Heard learned counsel for the applicants, learned counsel for the opposite party no.2 and learned AGA for the State and perused the record.

This criminal misc. application U/s 482 Cr.P.C. is filed to quash the entire proceeding as well as the impugned charge-sheet dated 14.07.2019 along with the cognizance order dated 05.08.2019 in criminal case no.10811 of 2019 (State vs. Vedpal and ors) arising out of case crime no.187 of 2019, under Section 420, 406, 120B IPC, P.S. Bisrakh, District Gautam Buddh Nagar pending in the court of ACJM III Gautam Buddh Nagar.

The opposite party no.2 lodged an FIR alleging therein that he has paid Rs.40 lacs to the accused named in the FIR on their assurance that applicant will be made a director in the Company and four lacs shares of 10 each will be allotted to him. The accused misappropriated the money. They have neither made the applicants director nor allotted any share. After investigation, charge-sheet has been submitted.

It is contended by the learned counsel for the applicants that the applicants are innocent and have been falsely implicated. It is further contended that from the allegation of the FIR a dispute of civil nature arises and only civil proceeding can be initiated by the opposite party no.2. Since there was a business transaction between the parties for more than 10 years. No offence is made out against the applicants. The Investigating Officer without properly investigating the case, has submitted the charge sheet and the court below without application of mind has summoned the applicants by passing the cognizance order. Both the applicants are husband and wife and they have been falsely implicated. It is also contended that the Apex Court as well as this Court in various judgments given the view that while summoning the accused proper reason and finding should be given but in the present case, no reasons or finding has been given. It is further contended that the opposite party no.2 has availed the other remedy, he has filed original Suit No.793 of 2018 but the same has been dismissed under order VII Rule 11 of CPC by the competent court. He cannot be permitted to continue the criminal proceeding in this respect.

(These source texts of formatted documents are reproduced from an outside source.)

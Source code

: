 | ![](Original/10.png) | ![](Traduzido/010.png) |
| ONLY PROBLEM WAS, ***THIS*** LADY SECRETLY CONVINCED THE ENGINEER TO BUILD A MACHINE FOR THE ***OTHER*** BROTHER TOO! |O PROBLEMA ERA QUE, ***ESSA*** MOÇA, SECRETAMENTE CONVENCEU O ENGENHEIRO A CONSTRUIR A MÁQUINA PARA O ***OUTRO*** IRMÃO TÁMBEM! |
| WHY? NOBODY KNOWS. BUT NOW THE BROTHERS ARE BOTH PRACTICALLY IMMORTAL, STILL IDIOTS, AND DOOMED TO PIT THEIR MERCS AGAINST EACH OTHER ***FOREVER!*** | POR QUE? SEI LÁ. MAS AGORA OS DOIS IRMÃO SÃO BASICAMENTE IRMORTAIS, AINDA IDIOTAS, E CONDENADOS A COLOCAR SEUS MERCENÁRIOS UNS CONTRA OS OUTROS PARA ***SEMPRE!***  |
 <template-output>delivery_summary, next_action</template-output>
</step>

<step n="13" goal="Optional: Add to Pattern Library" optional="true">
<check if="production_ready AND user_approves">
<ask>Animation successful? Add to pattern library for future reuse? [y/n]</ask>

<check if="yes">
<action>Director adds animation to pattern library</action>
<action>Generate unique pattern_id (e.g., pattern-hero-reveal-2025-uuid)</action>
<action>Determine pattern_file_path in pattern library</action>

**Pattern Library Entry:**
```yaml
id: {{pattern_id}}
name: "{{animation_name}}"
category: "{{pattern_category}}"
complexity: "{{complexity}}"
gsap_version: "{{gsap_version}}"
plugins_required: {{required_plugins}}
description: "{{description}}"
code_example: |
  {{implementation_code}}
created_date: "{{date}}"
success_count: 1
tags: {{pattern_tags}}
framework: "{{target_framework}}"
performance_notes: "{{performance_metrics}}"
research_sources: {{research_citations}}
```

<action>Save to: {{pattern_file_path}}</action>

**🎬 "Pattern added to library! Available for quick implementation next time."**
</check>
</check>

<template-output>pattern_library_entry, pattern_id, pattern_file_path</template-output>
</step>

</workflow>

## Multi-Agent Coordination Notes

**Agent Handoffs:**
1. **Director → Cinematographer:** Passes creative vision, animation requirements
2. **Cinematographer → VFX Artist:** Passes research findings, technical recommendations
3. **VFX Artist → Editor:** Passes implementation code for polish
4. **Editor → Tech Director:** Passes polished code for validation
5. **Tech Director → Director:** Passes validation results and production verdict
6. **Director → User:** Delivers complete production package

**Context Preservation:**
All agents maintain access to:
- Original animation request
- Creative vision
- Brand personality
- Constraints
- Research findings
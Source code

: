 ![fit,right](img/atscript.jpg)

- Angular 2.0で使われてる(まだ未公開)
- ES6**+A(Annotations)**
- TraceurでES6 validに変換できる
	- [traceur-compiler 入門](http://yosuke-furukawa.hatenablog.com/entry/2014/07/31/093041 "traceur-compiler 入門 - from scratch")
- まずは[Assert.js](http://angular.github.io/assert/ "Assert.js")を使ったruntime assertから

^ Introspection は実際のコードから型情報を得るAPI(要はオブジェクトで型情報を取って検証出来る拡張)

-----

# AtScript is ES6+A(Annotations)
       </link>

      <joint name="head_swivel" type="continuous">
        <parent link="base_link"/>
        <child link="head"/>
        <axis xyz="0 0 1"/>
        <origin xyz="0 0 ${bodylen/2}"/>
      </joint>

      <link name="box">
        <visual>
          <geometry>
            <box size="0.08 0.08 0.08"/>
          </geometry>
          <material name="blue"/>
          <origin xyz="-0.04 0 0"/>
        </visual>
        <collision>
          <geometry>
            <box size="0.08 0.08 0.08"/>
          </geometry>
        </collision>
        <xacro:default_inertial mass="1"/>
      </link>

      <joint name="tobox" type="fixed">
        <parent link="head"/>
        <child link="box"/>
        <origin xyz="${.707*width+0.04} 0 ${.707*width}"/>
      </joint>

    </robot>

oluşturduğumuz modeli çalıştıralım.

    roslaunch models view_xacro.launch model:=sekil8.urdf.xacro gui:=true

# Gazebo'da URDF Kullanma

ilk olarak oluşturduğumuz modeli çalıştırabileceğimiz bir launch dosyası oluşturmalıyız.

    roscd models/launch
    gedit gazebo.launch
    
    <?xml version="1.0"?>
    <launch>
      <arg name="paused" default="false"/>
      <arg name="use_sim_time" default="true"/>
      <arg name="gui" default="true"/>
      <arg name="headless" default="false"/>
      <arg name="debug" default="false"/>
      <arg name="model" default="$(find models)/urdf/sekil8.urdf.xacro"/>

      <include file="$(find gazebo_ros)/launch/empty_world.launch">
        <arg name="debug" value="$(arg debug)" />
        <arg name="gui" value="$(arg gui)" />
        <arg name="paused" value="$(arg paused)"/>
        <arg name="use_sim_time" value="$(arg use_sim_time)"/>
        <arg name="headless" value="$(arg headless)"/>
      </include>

Learned counsel for the opposite party no.2 submitted that there are clear allegations against the applicants that they have committed cheating. The money was paid to applicants on their assurance that opposite party no.2 will be made a director and shares will be allotted to him. This fact has been admitted by the applicants in their rejoinder affidavit. It is also contended that now applicants are alleging before the court that they have paid the amount through cash.

The allegations of the FIR constitute a cognizable offence. After due investigation and credible evidence, charge sheet has been submitted. The learned Magistrate being satisfied with the material on record, has taken cognizance on it. It is settled principle of law that if from a transaction both civil as well as criminal liability arises then both the proceedings can be instituted simultaneously. There may be civil liability also but it cannot absolve the applicants from criminal liability. So the institution and dismissal of civil suit cannot be a ground to quash the criminal proceedings.

It is also settled principle of criminal law that on a police challani report, the order of cognizance/ summoning is not required to be a detailed one. The only requirement is that the Magistrate has to record his satisfaction that from the material available, there is sufficient ground to take cognizance. At the stage of cognizance, only prima-facie case is to be seen as propounded by the Supreme Court in the case of Zandu Pharmaceutical Works Ltd. Vs. Mohd. Saraful Haq and another (Para-10) 2005 SCC (Cr.) 283. There is nothing on record to demonstrate that their proceeding is an abuse of the process of law or court. There is no sufficient ground to exercise the powers under Section 482 Cr.P.C.

Accordingly the application U/s 482 Cr.P.C. is devoid of merits and is hereby dismissed.